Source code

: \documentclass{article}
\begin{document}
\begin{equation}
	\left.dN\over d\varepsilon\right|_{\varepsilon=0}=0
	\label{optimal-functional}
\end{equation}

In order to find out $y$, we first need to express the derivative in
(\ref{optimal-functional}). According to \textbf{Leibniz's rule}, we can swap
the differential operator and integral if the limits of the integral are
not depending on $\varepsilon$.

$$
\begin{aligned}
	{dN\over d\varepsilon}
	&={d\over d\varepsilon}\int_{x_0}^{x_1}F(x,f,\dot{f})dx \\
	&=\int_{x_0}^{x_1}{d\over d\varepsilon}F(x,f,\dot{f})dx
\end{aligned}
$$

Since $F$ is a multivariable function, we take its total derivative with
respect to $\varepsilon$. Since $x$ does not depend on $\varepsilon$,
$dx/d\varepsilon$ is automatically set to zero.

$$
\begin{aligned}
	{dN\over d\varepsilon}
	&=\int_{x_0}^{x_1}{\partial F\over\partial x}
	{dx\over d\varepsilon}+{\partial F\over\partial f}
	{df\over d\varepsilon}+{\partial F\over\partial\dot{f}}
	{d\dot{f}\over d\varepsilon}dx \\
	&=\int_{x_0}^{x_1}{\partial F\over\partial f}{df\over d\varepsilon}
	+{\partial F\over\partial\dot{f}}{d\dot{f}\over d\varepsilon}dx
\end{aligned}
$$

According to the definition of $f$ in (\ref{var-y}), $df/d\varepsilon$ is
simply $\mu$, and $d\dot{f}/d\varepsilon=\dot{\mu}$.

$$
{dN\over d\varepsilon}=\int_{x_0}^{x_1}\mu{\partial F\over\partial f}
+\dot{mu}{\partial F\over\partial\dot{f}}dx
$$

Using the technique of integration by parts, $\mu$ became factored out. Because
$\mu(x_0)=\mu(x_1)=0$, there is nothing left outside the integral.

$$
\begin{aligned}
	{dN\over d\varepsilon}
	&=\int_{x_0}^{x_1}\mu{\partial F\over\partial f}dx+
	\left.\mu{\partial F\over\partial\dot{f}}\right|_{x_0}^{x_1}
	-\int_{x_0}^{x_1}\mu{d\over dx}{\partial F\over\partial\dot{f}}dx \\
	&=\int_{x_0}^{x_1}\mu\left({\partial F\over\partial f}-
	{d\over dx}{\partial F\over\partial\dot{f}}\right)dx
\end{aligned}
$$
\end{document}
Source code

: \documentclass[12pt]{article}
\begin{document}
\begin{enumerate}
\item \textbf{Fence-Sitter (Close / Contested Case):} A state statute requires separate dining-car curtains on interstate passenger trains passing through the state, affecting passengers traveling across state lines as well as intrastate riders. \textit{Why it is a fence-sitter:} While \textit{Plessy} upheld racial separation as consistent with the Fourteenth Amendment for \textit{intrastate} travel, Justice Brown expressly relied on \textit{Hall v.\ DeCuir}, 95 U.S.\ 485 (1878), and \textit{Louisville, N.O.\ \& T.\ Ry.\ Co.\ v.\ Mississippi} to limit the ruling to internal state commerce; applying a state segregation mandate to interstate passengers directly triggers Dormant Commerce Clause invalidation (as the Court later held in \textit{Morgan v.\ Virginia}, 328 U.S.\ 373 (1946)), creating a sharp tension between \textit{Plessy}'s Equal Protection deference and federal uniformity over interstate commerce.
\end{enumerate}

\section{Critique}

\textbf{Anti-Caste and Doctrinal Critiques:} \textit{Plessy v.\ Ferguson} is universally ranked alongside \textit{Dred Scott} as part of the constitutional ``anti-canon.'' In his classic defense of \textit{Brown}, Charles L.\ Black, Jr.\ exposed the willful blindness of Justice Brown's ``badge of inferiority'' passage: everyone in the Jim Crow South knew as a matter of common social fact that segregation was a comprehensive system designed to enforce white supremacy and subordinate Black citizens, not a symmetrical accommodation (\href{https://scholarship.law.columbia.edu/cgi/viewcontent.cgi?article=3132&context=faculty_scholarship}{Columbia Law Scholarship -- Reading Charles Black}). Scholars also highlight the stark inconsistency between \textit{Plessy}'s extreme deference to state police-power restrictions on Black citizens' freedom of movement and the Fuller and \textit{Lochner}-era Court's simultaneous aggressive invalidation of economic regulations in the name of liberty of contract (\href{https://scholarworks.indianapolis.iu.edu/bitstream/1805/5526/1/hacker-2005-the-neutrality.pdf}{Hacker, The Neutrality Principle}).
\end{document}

The problem | In the records above, find every line containing the word "integral" and show it.

Response area |
the differential operator and integral if the limits of the integral are
$\mu(x_0)=\mu(x_1)=0$, there is nothing left outside the integral.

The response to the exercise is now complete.